(What you will do): In the records below, find the line with "Measurements of the" and the line with "(Principle of Compositionality". Print both exactly, along with every line between them, and no other line.

Collected data:
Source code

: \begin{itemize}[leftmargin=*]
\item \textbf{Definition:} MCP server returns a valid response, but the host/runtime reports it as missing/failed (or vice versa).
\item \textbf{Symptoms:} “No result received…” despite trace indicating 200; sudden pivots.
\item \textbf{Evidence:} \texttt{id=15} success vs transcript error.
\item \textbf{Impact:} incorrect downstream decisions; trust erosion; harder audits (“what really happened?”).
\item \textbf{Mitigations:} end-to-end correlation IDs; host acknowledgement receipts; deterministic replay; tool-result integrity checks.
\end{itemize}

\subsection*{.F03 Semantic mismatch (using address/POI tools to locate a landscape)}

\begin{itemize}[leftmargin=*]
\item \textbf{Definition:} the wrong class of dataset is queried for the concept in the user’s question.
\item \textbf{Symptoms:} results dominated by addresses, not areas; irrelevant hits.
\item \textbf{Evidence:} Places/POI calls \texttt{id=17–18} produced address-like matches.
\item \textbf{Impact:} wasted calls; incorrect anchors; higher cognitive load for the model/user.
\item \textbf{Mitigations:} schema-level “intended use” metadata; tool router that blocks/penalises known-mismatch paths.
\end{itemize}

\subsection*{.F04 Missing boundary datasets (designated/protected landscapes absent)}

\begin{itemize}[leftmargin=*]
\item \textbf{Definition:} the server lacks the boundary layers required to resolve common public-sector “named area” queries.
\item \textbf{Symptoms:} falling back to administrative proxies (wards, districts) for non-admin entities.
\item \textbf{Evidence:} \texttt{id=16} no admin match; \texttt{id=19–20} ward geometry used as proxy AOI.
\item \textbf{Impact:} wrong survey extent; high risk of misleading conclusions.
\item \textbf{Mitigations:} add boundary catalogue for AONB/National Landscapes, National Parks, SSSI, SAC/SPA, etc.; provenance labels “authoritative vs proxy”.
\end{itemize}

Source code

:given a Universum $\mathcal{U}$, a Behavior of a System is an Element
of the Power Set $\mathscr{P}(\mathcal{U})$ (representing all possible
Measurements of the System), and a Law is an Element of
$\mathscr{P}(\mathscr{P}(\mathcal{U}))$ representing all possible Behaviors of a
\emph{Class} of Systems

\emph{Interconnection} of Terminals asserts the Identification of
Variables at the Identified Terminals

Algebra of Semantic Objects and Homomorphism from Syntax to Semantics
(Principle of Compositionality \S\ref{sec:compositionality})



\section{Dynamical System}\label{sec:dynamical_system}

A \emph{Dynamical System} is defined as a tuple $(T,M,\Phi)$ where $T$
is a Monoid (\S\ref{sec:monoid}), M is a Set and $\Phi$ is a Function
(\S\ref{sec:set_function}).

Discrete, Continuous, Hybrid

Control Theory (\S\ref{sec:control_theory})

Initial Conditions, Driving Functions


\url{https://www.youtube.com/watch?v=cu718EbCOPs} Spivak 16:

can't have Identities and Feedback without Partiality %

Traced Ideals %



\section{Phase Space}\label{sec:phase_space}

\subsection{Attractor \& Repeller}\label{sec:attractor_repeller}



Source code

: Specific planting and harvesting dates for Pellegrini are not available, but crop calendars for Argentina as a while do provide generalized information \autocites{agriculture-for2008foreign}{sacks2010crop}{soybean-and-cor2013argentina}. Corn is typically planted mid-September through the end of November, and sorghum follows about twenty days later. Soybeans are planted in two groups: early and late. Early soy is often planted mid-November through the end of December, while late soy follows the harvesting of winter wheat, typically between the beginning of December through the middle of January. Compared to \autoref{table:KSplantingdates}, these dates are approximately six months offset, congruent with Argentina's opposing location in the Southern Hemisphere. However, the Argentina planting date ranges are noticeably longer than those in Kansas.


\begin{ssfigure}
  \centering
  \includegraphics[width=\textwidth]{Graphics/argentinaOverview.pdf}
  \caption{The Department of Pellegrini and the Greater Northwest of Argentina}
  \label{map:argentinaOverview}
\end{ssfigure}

(Written response):
Measurements of the System), and a Law is an Element of
$\mathscr{P}(\mathscr{P}(\mathcal{U}))$ representing all possible Behaviors of a
\emph{Class} of Systems

\emph{Interconnection} of Terminals asserts the Identification of
Variables at the Identified Terminals

Algebra of Semantic Objects and Homomorphism from Syntax to Semantics
(Principle of Compositionality \S\ref{sec:compositionality})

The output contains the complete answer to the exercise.